Già il Garante per la protezione dei dati personali aveva accertato l’illiceità del trattamento effettuato mediante la pubblicazione in bacheca di dati concernenti contestazioni disciplinari e valutazioni sull’operato dei lavoratori: veniva contestata la violazione dell’art. 5, par. 1, lett. a) e lett. c), nonché degli artt. 6 e 7 del Regolamento UE 679/2016, relativo alla protezione delle persone fisiche con riguardo al trattamento dei dati personali (d’ora in avanti, GDPR).
L’art. 5 GDPR, tra i principi applicabili al trattamento dei dati personali, individua il principio di liceità, correttezza e trasparenza [par. 1, lett. a)] e il principio di minimizzazione dei dati [par. 1, lett. c): i dati devono essere adeguati, pertinenti e limitati a quanto necessario rispetto alle finalità per cui sono trattati].

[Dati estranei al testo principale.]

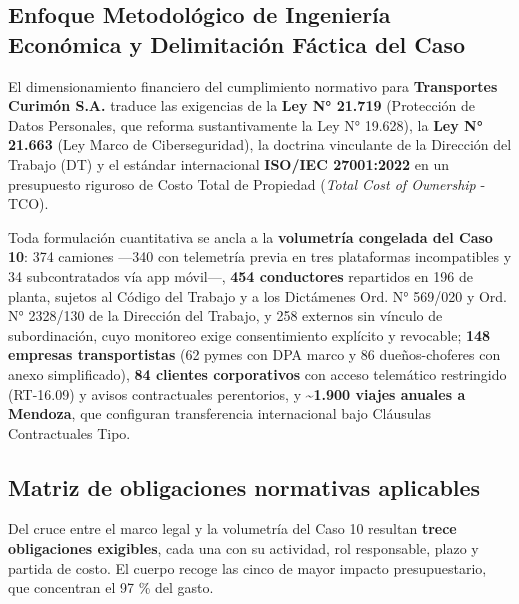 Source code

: \subsection{Enfoque Metodológico de Ingeniería Económica y Delimitación Fáctica del Caso}\label{enfoque-metodoluxf3gico-de-ingenieruxeda-econuxf3mica-y-delimitaciuxf3n-fuxe1ctica-del-caso}

El dimensionamiento financiero del cumplimiento normativo para \textbf{Transportes Curimón S.A.} traduce las exigencias de la \textbf{Ley N° 21.719} (Protección de Datos Personales, que reforma sustantivamente la Ley N° 19.628), la \textbf{Ley N° 21.663} (Ley Marco de Ciberseguridad), la doctrina vinculante de la Dirección del Trabajo (DT) y el estándar internacional \textbf{ISO/IEC 27001:2022} en un presupuesto riguroso de Costo Total de Propiedad (\emph{Total Cost of Ownership} - TCO).

Toda formulación cuantitativa se ancla a la \textbf{volumetría congelada del Caso 10}: 374 camiones ---340 con telemetría previa en tres plataformas incompatibles y 34 subcontratados vía app móvil---, \textbf{454 conductores} repartidos en 196 de planta, sujetos al Código del Trabajo y a los Dictámenes Ord. N° 569/020 y Ord. N° 2328/130 de la Dirección del Trabajo, y 258 externos sin vínculo de subordinación, cuyo monitoreo exige consentimiento explícito y revocable; \textbf{148 empresas transportistas} (62 pymes con DPA marco y 86 dueños-choferes con anexo simplificado), \textbf{84 clientes corporativos} con acceso telemático restringido (RT-16.09) y avisos contractuales perentorios, y \textbf{\textasciitilde1.900 viajes anuales a Mendoza}, que configuran transferencia internacional bajo Cláusulas Contractuales Tipo.

\subsection{Matriz de obligaciones normativas aplicables}\label{matriz-de-obligaciones-normativas-aplicables}

Del cruce entre el marco legal y la volumetría del Caso 10 resultan \textbf{trece obligaciones exigibles}, cada una con su actividad, rol responsable, plazo y partida de costo. El cuerpo recoge las cinco de mayor impacto presupuestario, que concentran el 97 \% del gasto.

Ai sensi dell’art. 6 GDPR, il trattamento è lecito solo se e nella misura in cui ricorra almeno una delle seguenti condizioni: a) qualora l’interessato abbia espresso il proprio consenso per una o più specifiche finalità; b) qualora sia necessario ai fini dell’esecuzione di un contratto di cui l’interessato è parte; c) qualora sia necessario per adempiere un obbligo legale cui è soggetto il titolare del trattamento; d) qualora sia necessario per tutelare interessi vitali dell’interessato o di altra persona fisica; e) qualora sia necessario per l’esecuzione di un compito o di un potere pubblico da parte del titolare del trattamento; f) qualora sia necessario per il perseguimento di un interesse legittimo del titolare del trattamento o di terzi, secondo la regola di prevalenza normativamente tratteggiata.
L’art. 7 GDPR, invece, disciplina le condizioni per il consenso del trattamento: il titolare deve dimostrare che l’interessato ha prestato il consenso; il consenso deve essere prestato in modo chiaro e specifico; il consenso è sempre revocabile.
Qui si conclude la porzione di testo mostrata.